8. Which Categories Have the Highest Customer Ratings?

cat_rating <- shopping_data %>%
  group_by(Category) %>%
  summarise(Avg_Rating = mean(Rating), .groups = "drop")

rating_plot <- ggplot(cat_rating, 
                      aes(x = reorder(Category, Avg_Rating), 
                          y = Avg_Rating)) +
  geom_col(fill = "blue") +
  coord_flip() +
  geom_text(aes(label = round(Avg_Rating, 2)),
            hjust = -0.2,
            size = 4,
            fontface = "bold") +
  labs(title = "Customer Satisfaction by Category",
       subtitle = "Which products delight customers most?",
       x = "Category",
       y = "Average Rating (1–5)") +
  theme_minimal() +
  coord_cartesian(ylim = c(0, 5))
## Coordinate system already present. Adding new coordinate system, which will
## replace the existing one.
ggplotly(rating_plot)

Some categories consistently receive higher ratings, meaning better fit, quality, or style satisfaction. Lower-rated categories may face issues like sizing, durability, or expectations mismatch.

Key Findings

1. Which product categories are purchased the most?

Answer: Clothing (45%) and Accessories (32%). These two categories make up over three-quarters of all sales.

2. How does purchase amount vary by age group?

Answer: It doesn’t. Spending is remarkably consistent (~$60) across all age groups from 18 to 70+.

3. Do discounts lead to higher purchase amounts?

Answer: No. Discounted purchases actually had a slightly lower average value ($59 vs $60).

4. What payment methods are most commonly used?

Answer: There is no dominant method. Usage is split evenly between PayPal, Credit Card, Cash, and Venmo.

5. Does purchase frequency relate to customer satisfaction?

Answer: No. Satisfaction ratings are stable (3.75/5.0) regardless of how often a customer shops.

6. Which categories rely most on discounts?

Some fashion categories are more price-sensitive, indicating where discount strategies influence demand.

7. Which locations spend the most?

Answer: Average spending varies by location. The top 10 locations show noticeably higher transaction values, indicating stronger purchasing power and higher demand for fashion products in these areas.

8. Which categories have the highest customer ratings?

Customer satisfaction varies by category, highlighting quality perception differences.

Recommendations

1. Rethink the Discount Strategy

Since discounts aren’t increasing the average purchase value, stop offering generic discounts. Instead, use “Spend $100, Get $10 Off” promos to force the basket size up.

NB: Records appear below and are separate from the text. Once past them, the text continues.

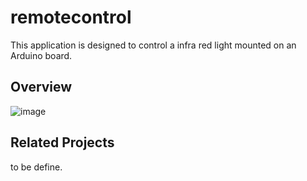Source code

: # remotecontrol

This application is designed to control a infra red light mounted on an Arduino board.

## Overview

![image](https://github.com/user-attachments/assets/8450cebd-c146-44c2-b615-b309bdf2f5c1)

## Related Projects

to be define.
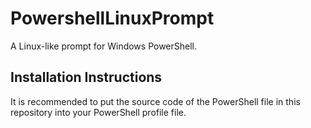 # PowershellLinuxPrompt
A Linux-like prompt for Windows PowerShell.

## Installation Instructions

It is recommended to put the source code of the PowerShell file in this repository into your PowerShell profile file.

2. Bundle Accessories with Clothing

Since 77% of sales are Clothing or Accessories, create bundles (e.g., “Shirt + Belt” combos). This leverages the popularity of both categories.

3. Maintain Payment Flexibility

Do not streamline payment options. The even split shows that our customers rely on having their specific preferred method available.

Conclusion

This study reveals that our customer base is highly consistent. We don’t have a specific “niche” age group, and our shoppers behave similarly regardless of discounts or frequency. Key Takeaway: We have a stable, predictable business model. Growth will likely come from increasing the average transaction value (bundling) rather than finding a new demographic.